**DATA TO PROCESS**
****************
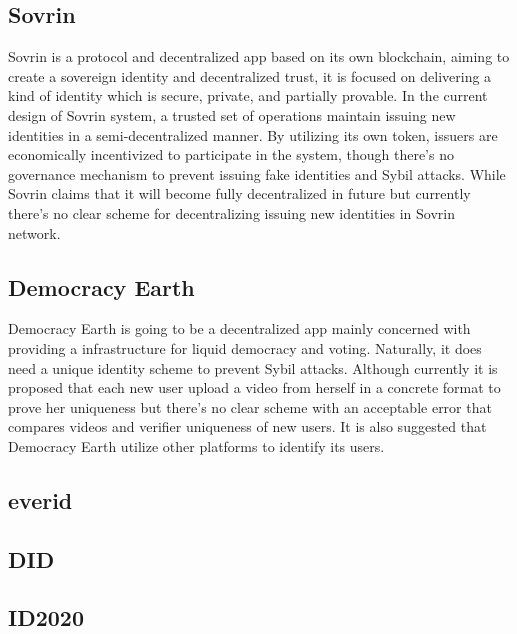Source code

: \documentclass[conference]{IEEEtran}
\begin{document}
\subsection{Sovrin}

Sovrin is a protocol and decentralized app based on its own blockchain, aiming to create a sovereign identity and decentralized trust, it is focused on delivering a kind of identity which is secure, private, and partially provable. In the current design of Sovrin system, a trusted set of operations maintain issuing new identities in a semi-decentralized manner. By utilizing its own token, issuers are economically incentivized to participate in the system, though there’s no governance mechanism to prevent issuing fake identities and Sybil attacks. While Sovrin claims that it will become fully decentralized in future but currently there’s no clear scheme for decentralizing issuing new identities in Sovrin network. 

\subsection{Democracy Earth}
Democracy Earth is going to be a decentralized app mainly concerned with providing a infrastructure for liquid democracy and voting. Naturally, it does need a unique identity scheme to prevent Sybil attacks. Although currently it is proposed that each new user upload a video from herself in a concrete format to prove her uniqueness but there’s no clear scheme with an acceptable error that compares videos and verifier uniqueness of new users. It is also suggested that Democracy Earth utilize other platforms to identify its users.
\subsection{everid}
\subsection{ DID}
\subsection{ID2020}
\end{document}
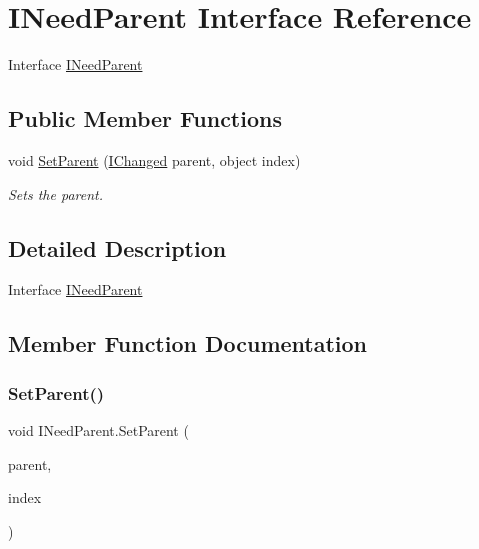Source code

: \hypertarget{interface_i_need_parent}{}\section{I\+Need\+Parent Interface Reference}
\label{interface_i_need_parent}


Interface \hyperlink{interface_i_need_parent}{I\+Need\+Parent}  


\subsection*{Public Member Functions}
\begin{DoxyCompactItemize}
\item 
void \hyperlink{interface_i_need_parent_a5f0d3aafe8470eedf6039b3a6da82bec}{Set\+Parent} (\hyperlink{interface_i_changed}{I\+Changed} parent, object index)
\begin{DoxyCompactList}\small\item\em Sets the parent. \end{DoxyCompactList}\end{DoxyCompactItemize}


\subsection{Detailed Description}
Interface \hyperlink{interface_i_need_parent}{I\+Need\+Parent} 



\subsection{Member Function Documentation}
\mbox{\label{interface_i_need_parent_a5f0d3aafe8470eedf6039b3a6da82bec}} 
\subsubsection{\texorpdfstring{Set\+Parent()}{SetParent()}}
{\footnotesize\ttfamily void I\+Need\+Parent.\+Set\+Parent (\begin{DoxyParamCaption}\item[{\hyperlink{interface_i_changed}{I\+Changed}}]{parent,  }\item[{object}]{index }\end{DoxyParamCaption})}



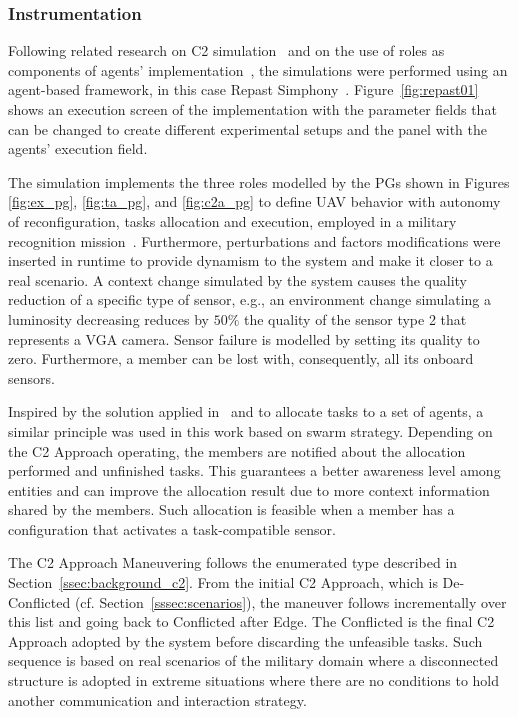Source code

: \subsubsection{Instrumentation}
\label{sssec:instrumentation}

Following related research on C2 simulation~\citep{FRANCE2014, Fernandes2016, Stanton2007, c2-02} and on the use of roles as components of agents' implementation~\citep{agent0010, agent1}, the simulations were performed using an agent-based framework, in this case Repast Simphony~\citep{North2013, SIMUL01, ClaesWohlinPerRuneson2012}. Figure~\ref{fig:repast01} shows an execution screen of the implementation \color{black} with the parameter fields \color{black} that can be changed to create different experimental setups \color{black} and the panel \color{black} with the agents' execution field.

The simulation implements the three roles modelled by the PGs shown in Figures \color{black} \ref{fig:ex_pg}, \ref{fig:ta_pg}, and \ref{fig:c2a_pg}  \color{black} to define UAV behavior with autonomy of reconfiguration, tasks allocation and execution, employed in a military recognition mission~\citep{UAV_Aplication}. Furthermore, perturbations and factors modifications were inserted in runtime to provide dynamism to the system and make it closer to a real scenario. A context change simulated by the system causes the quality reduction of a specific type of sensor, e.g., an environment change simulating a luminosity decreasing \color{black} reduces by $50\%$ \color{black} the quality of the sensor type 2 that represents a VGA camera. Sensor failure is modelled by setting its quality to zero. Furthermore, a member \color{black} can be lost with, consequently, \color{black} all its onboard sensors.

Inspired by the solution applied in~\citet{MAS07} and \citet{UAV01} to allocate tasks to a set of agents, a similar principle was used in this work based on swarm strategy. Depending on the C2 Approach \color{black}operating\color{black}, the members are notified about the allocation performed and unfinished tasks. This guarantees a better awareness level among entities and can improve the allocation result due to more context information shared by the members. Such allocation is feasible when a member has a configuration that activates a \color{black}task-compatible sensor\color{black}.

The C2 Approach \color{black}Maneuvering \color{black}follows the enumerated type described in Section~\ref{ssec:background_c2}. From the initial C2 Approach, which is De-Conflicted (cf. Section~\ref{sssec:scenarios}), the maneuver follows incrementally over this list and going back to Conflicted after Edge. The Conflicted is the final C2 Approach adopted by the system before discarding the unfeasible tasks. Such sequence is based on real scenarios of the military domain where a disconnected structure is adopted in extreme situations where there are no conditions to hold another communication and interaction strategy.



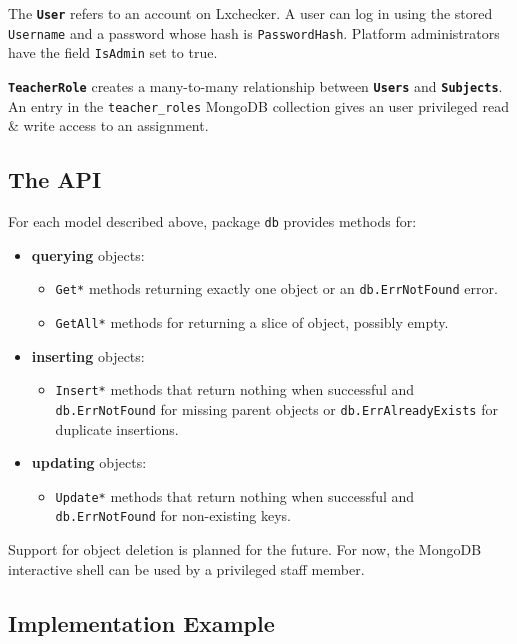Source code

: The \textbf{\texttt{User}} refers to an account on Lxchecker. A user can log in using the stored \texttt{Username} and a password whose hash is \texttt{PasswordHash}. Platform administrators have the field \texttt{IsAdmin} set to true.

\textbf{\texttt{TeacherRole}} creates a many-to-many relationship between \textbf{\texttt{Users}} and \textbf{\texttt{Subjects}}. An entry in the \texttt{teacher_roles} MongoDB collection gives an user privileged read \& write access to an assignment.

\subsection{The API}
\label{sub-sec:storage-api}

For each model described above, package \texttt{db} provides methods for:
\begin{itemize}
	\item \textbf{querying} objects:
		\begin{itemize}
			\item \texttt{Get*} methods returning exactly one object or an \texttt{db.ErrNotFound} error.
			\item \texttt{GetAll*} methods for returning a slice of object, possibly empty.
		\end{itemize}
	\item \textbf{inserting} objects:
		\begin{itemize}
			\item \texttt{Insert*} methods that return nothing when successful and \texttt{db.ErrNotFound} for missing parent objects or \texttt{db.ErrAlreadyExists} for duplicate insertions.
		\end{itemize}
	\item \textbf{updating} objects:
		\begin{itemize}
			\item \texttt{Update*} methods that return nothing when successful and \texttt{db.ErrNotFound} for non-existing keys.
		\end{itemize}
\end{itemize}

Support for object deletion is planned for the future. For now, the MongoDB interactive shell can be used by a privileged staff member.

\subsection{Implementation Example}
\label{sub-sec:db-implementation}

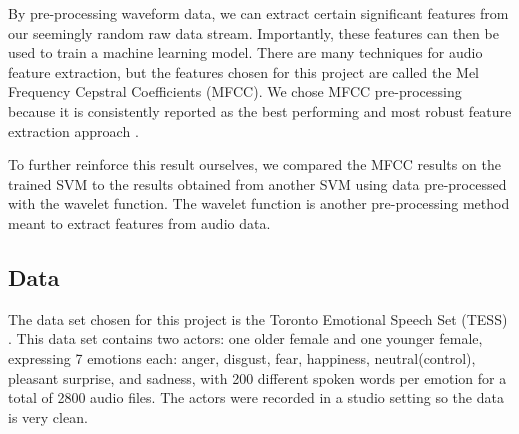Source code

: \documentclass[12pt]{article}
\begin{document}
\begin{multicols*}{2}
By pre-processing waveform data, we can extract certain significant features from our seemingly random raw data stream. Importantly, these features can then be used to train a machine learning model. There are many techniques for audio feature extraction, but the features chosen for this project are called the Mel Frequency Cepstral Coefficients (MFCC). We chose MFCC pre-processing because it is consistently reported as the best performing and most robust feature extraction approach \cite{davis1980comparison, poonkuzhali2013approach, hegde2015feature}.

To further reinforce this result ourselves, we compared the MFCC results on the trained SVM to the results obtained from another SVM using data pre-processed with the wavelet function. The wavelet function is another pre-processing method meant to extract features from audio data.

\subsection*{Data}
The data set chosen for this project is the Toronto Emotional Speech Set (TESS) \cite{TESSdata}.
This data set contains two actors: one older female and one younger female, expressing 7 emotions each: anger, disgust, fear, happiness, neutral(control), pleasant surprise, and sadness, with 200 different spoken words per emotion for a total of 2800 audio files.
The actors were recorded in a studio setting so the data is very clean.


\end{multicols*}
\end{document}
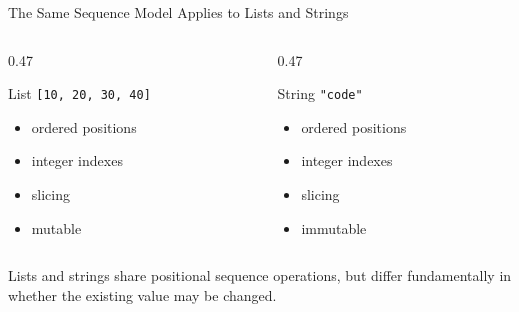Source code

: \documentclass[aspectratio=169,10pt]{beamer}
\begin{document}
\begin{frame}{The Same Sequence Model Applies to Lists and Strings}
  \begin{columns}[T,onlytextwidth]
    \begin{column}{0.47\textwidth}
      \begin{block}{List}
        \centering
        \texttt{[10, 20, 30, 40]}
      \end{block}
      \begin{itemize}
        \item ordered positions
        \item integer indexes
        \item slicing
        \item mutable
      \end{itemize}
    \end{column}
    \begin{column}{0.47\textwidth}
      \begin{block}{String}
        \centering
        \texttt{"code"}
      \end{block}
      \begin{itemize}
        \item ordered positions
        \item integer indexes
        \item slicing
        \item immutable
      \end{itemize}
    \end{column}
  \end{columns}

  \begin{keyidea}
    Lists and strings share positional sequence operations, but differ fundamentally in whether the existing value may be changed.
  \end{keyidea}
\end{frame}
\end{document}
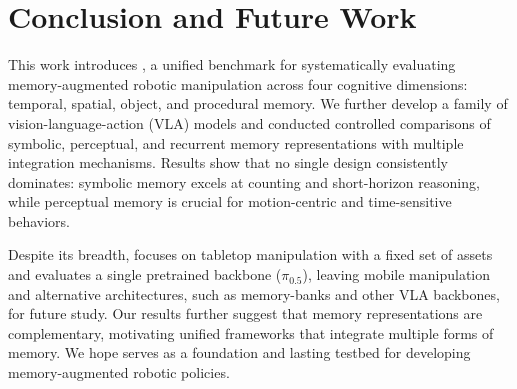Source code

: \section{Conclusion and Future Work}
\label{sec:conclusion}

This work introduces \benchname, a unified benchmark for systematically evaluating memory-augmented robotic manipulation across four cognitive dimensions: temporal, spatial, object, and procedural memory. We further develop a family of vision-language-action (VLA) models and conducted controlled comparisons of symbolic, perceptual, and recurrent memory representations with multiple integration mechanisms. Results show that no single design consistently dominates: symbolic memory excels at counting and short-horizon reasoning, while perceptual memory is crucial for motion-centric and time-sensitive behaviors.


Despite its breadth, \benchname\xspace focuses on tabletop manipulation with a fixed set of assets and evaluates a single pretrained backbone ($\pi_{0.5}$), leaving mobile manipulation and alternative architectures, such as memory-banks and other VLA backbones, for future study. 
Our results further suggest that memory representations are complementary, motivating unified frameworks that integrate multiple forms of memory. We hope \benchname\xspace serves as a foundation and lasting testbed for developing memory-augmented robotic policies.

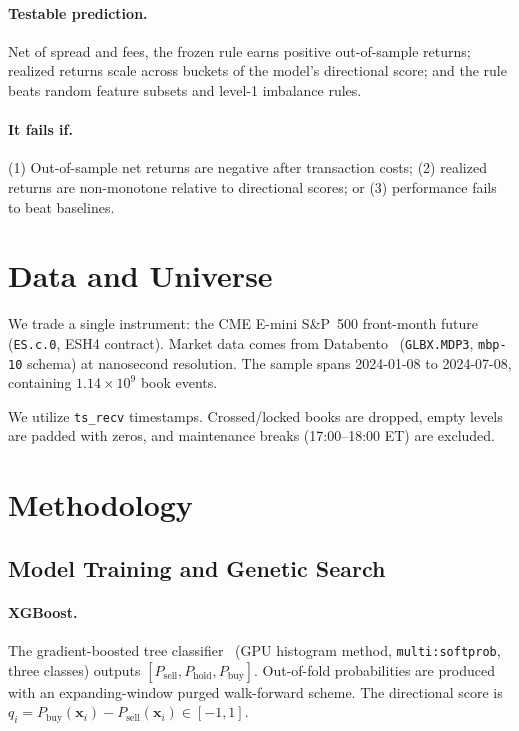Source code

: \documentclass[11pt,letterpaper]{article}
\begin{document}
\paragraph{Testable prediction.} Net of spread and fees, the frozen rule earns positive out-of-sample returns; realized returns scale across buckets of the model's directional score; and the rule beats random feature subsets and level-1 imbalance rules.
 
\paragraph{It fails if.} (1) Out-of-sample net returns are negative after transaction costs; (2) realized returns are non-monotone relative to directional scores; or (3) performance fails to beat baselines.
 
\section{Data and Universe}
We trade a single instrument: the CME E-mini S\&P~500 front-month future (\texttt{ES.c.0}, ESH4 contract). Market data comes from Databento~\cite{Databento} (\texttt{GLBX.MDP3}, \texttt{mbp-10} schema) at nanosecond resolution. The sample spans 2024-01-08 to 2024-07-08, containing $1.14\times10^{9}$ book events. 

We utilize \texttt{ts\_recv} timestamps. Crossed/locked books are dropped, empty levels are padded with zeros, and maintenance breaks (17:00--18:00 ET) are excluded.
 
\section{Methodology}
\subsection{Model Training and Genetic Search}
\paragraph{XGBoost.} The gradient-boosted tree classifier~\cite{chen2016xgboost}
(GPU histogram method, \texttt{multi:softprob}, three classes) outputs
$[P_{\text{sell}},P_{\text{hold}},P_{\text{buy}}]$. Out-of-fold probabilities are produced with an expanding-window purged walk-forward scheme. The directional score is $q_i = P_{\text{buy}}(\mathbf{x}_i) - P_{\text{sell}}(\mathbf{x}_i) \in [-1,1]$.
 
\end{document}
****************
**EXERCISE PROMPT**
Report every line of the data above that contains the string "sssec" by copying it in full.

**EXPECTED ANSWER**
\label{sssec:instrumentation}
The C2 Approach \color{black}Maneuvering \color{black}follows the enumerated type described in Section~\ref{ssec:background_c2}. From the initial C2 Approach, which is De-Conflicted (cf. Section~\ref{sssec:scenarios}), the maneuver follows incrementally over this list and going back to Conflicted after Edge. The Conflicted is the final C2 Approach adopted by the system before discarding the unfeasible tasks. Such sequence is based on real scenarios of the military domain where a disconnected structure is adopted in extreme situations where there are no conditions to hold another communication and interaction strategy.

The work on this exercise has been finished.